Go over each line of the entries below, count those with "create", and give only the count.

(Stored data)
[Start of section]

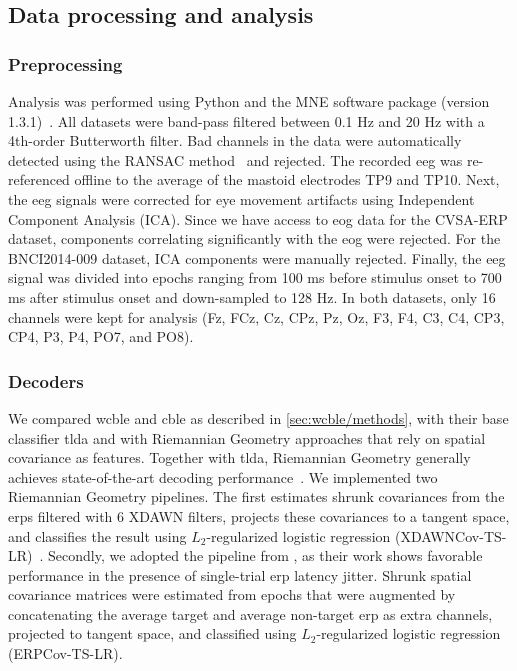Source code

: \subsection{Data processing and analysis}
\subsubsection{Preprocessing}
Analysis was performed using Python and the MNE software package (version
1.3.1)~\cite{Gramfort2013}.
All datasets were band-pass filtered between 0.1 Hz and 20 Hz with a 4th-order Butterworth filter.
Bad channels in the data were automatically detected using the RANSAC
method~\cite{Fischler1981} and rejected.
The recorded \ac{eeg} was re-referenced
offline to the average of the mastoid electrodes TP9 and TP10.
Next, the \ac{eeg} signals were corrected for eye movement artifacts using
Independent Component Analysis (ICA).
Since we have access to \ac{eog} data for the CVSA-ERP dataset, components correlating
significantly with the \ac{eog} were rejected.
For the BNCI2014-009 dataset, ICA components were manually rejected.
Finally, the \ac{eeg} signal was divided into epochs ranging from 100 ms before stimulus onset to 700 ms after stimulus onset and down-sampled to 128 Hz.
In both datasets, only 16 channels were kept for
analysis (Fz, FCz, Cz, CPz, Pz, Oz, F3, F4, C3, C4, CP3, CP4, P3, P4, PO7, and
PO8).

\subsubsection{Decoders}%
\label{sec:covert-align/methods/decoders}
We compared \ac{wcble} and \ac{cble} as described in
\cref{sec:wcble/methods}, with their base classifier \ac{tlda} and with
Riemannian Geometry approaches that rely on spatial covariance as features.
Together with \ac{tlda}, Riemannian Geometry generally achieves state-of-the-art decoding
performance~\cite{Lotte2018}.
We implemented two Riemannian Geometry pipelines.
The first estimates shrunk covariances from the \acp{erp} filtered with 6 XDAWN
filters, projects these covariances to a tangent space, and classifies the
result using $L_2$-regularized logistic regression
(XDAWNCov-TS-LR)~\cite{Cecotti2017}.
Secondly, we adopted the pipeline from \textcite{Aydarkhanov2020}, as their work shows
favorable performance in the presence of single-trial \ac{erp} latency jitter.
Shrunk spatial covariance matrices were estimated from epochs that were
augmented by concatenating the average target and average non-target \ac{erp} as
extra channels, projected to tangent space, and classified using
$L_2$-regularized logistic regression (ERPCov-TS-LR).

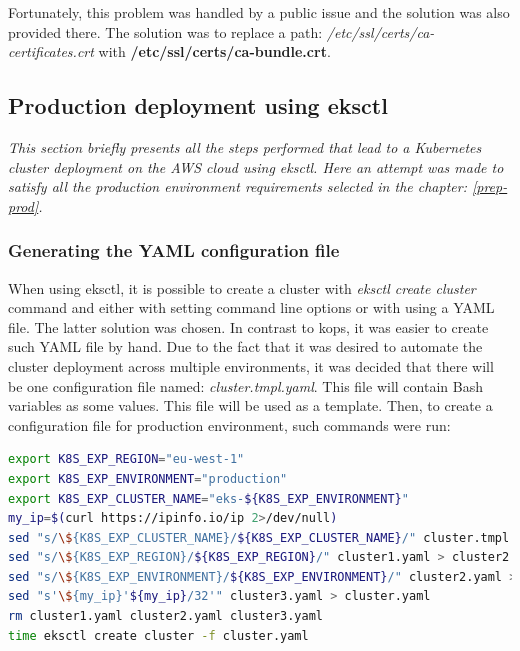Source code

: Fortunately, this problem was handled by a public issue and the solution was also provided there\cite{as-github-issue}. The solution was to replace a path: \textit{/etc/ssl/certs/ca-certificates.crt} with \textbf{/etc/ssl/certs/ca-bundle.crt}.



\subsection{Production deployment using eksctl}
\textit{This section briefly presents all the steps performed that lead to a Kubernetes cluster deployment on the AWS cloud using eksctl. Here an attempt was made to satisfy all the production environment requirements selected in the chapter: \ref{prep-prod}.}
\\

\subsubsection{Generating the YAML configuration file}
When using eksctl, it is possible to create a cluster with \textit{eksctl create cluster} command and either with setting command line options or with using a YAML file. The latter solution was chosen. In contrast to kops, it was easier to create such YAML file by hand. Due to the fact that it was desired to automate the cluster deployment across multiple environments, it was decided that there will be one configuration file named: \textit{cluster.tmpl.yaml}. This file will contain Bash variables as some values. This file will be used as a template. Then, to create a configuration file for production environment, such commands were run:
\begin{lstlisting}[basicstyle=\tiny,caption={TODO},captionpos=b,language=Bash,xleftmargin=1cm]
export K8S_EXP_REGION="eu-west-1"
export K8S_EXP_ENVIRONMENT="production"
export K8S_EXP_CLUSTER_NAME="eks-${K8S_EXP_ENVIRONMENT}"
my_ip=$(curl https://ipinfo.io/ip 2>/dev/null)
sed "s/\${K8S_EXP_CLUSTER_NAME}/${K8S_EXP_CLUSTER_NAME}/" cluster.tmpl.yaml > cluster1.yaml
sed "s/\${K8S_EXP_REGION}/${K8S_EXP_REGION}/" cluster1.yaml > cluster2.yaml
sed "s/\${K8S_EXP_ENVIRONMENT}/${K8S_EXP_ENVIRONMENT}/" cluster2.yaml > cluster3.yaml
sed "s'\${my_ip}'${my_ip}/32'" cluster3.yaml > cluster.yaml
rm cluster1.yaml cluster2.yaml cluster3.yaml
time eksctl create cluster -f cluster.yaml
\end{lstlisting}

[End of section]

» Exercise answer
2